(Collected data entries)
###

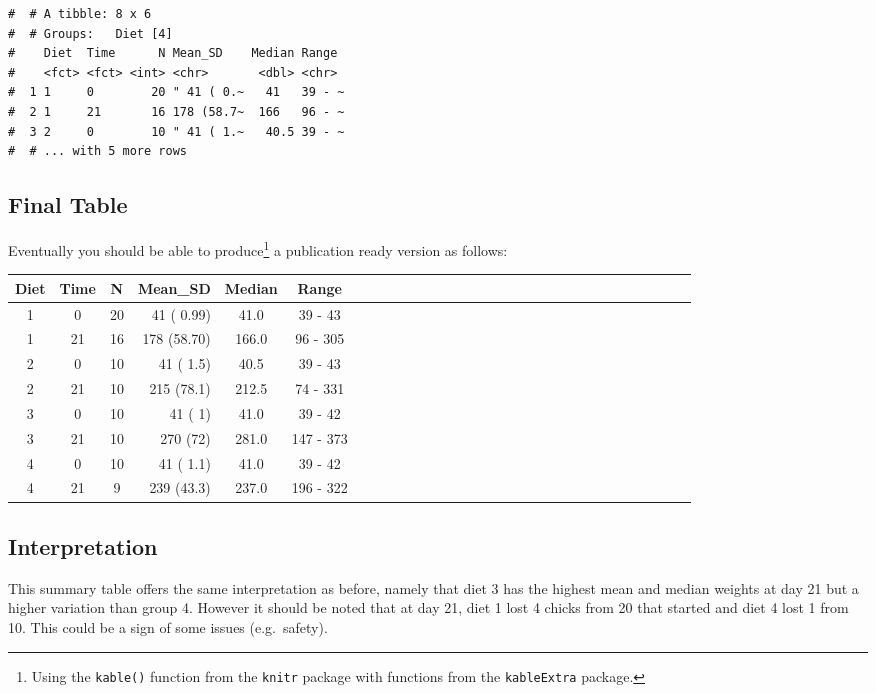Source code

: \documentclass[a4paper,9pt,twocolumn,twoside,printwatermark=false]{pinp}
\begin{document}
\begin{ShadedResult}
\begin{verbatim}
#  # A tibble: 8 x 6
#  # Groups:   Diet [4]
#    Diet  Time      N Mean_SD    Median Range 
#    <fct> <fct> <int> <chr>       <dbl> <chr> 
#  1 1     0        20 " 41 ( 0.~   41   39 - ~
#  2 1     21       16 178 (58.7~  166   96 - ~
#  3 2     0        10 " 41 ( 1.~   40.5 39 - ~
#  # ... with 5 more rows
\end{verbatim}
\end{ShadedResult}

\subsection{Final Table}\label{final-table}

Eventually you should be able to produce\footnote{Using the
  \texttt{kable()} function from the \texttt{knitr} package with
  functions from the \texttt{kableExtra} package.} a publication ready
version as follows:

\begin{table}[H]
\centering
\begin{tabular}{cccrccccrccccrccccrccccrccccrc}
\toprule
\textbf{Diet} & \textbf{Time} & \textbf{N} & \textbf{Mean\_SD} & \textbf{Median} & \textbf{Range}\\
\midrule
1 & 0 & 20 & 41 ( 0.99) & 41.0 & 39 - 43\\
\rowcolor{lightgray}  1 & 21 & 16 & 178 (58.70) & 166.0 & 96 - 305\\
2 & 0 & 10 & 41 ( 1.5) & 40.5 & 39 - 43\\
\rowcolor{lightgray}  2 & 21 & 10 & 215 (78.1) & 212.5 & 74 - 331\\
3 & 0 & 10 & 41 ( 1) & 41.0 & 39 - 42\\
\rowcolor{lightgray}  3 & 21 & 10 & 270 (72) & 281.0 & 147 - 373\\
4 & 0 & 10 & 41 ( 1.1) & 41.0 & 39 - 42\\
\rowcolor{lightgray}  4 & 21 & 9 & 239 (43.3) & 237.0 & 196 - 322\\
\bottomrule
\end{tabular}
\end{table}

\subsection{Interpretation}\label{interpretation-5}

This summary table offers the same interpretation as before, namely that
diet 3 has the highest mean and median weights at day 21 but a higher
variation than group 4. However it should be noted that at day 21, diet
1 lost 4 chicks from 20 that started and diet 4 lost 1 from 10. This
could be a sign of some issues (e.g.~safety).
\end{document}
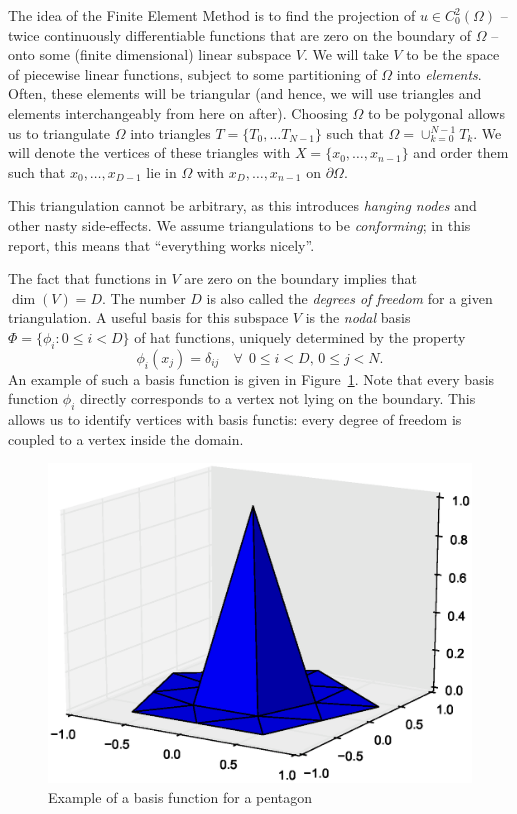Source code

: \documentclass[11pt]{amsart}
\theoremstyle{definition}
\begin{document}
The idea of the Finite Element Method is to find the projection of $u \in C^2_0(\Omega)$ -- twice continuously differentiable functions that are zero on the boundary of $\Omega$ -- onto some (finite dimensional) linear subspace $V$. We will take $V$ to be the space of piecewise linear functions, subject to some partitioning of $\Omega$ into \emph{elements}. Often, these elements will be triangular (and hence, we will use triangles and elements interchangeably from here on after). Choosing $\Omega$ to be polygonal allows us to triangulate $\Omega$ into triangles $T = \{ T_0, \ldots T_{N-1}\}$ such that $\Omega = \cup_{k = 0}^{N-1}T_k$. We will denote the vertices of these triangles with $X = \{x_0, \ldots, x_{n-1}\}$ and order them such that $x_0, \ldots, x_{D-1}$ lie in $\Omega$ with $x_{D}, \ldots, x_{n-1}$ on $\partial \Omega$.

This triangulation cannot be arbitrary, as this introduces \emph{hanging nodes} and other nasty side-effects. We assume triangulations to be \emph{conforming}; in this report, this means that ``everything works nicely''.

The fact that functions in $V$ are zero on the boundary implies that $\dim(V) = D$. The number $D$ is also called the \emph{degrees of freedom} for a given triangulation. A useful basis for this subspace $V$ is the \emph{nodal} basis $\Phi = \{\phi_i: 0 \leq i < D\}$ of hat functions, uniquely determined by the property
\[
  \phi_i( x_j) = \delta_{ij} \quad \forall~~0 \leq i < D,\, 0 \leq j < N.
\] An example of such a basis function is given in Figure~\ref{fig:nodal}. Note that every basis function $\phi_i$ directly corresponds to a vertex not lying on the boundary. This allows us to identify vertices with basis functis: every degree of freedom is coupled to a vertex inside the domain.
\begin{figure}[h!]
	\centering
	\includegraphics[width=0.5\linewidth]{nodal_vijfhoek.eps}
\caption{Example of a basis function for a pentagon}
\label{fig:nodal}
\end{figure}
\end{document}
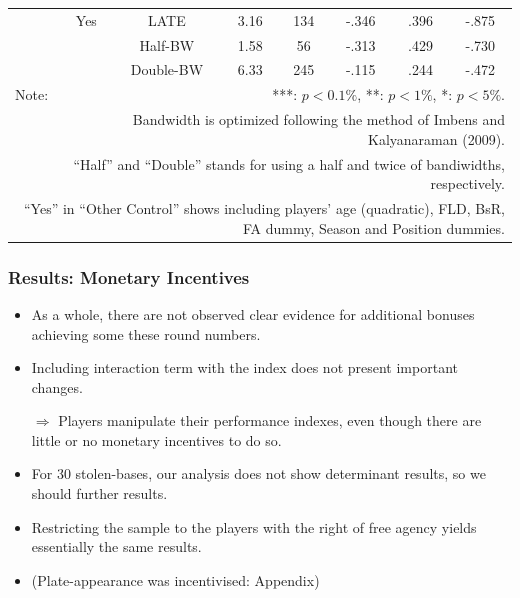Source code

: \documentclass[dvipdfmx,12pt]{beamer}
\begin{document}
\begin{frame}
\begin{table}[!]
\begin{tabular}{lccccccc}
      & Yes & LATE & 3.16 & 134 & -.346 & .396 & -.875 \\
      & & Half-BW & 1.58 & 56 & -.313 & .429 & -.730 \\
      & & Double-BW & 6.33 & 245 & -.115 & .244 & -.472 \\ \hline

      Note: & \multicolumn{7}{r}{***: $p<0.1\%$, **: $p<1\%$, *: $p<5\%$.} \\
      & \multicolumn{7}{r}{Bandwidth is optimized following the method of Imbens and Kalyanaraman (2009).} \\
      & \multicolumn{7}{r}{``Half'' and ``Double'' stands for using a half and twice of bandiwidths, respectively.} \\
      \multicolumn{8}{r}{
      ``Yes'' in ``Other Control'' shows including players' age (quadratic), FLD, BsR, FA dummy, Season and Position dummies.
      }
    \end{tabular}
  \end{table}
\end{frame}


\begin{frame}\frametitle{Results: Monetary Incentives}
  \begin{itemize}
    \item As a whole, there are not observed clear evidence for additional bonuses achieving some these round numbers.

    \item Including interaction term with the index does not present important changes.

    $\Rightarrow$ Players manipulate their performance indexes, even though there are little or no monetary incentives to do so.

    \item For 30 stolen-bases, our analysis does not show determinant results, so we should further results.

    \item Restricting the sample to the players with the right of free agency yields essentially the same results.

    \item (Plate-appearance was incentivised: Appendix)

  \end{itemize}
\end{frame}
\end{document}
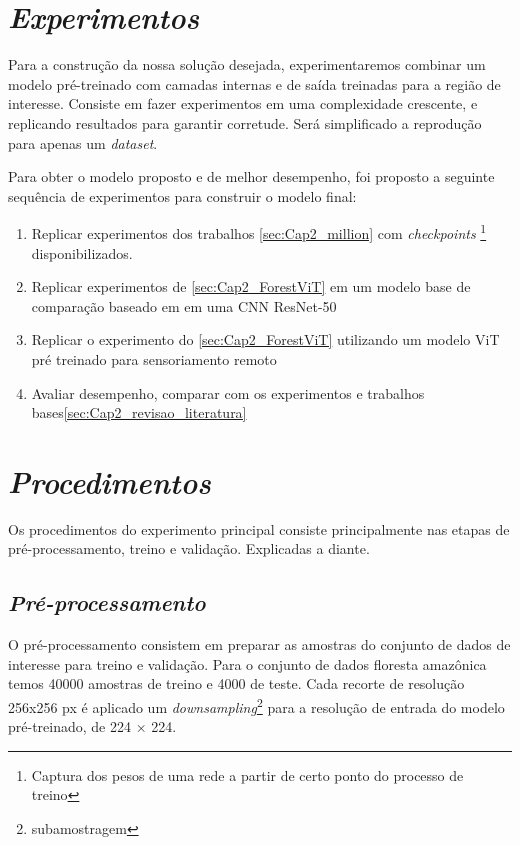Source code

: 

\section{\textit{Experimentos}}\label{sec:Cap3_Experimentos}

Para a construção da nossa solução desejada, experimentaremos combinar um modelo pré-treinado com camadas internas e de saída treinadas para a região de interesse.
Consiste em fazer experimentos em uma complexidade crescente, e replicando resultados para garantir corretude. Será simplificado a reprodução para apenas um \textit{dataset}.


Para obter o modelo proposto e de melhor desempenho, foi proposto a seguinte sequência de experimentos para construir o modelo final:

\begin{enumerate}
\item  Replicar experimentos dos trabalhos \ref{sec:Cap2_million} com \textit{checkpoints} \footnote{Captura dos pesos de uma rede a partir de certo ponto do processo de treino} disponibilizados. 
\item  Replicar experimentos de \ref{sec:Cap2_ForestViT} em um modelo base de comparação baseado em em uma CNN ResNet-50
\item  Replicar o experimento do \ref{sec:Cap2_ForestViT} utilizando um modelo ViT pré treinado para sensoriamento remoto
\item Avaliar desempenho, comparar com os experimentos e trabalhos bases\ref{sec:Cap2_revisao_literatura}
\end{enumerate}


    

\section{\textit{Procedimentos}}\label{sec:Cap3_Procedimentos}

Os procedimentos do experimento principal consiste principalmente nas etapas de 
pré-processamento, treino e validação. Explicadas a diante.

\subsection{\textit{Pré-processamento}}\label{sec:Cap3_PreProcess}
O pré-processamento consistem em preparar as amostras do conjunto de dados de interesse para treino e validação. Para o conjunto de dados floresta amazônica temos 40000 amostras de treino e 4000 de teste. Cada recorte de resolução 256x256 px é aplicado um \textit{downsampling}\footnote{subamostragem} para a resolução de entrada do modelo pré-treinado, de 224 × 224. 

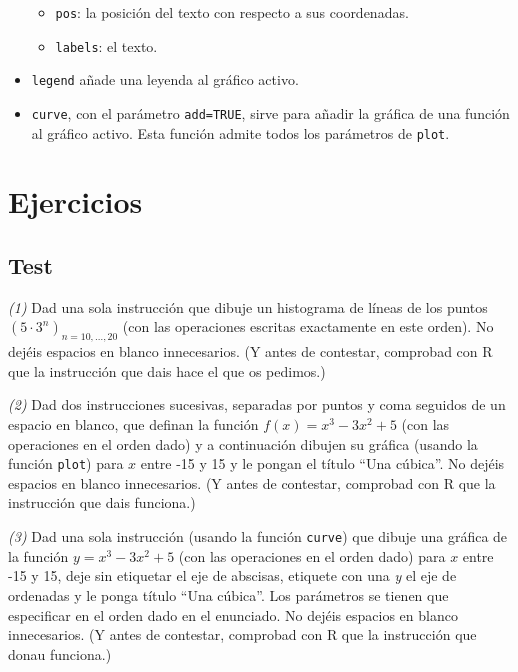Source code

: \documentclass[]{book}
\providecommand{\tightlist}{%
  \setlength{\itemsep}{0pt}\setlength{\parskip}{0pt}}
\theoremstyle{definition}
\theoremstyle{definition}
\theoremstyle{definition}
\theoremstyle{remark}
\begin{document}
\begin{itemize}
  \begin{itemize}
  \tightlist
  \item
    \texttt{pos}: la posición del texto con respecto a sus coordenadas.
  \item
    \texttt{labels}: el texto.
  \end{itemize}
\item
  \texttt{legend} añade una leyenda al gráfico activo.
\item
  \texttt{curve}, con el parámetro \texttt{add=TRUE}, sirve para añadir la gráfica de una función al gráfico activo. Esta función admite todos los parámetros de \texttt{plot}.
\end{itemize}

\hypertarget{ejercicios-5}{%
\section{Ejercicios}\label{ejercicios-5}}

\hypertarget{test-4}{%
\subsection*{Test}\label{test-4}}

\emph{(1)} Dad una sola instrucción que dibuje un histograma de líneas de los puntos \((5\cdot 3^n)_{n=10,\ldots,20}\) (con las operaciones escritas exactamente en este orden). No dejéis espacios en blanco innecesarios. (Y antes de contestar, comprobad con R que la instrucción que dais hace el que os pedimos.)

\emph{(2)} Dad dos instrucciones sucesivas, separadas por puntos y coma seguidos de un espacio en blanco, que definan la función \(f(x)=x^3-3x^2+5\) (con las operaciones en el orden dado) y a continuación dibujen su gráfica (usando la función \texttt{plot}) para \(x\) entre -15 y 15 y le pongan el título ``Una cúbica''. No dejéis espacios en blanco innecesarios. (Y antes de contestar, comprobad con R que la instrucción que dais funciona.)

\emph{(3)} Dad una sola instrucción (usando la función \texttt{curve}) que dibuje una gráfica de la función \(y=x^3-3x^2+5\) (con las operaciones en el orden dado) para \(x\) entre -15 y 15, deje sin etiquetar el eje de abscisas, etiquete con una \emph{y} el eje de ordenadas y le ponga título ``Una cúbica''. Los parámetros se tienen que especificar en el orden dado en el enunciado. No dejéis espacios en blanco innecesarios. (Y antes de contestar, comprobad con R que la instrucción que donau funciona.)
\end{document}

###

Copy the lines of the entries above that mention "some".

RESPONSE BELOW ->
could be a sign of some issues (e.g.~safety).
The idea of the Finite Element Method is to find the projection of $u \in C^2_0(\Omega)$ -- twice continuously differentiable functions that are zero on the boundary of $\Omega$ -- onto some (finite dimensional) linear subspace $V$. We will take $V$ to be the space of piecewise linear functions, subject to some partitioning of $\Omega$ into \emph{elements}. Often, these elements will be triangular (and hence, we will use triangles and elements interchangeably from here on after). Choosing $\Omega$ to be polygonal allows us to triangulate $\Omega$ into triangles $T = \{ T_0, \ldots T_{N-1}\}$ such that $\Omega = \cup_{k = 0}^{N-1}T_k$. We will denote the vertices of these triangles with $X = \{x_0, \ldots, x_{n-1}\}$ and order them such that $x_0, \ldots, x_{D-1}$ lie in $\Omega$ with $x_{D}, \ldots, x_{n-1}$ on $\partial \Omega$.
    \item As a whole, there are not observed clear evidence for additional bonuses achieving some these round numbers.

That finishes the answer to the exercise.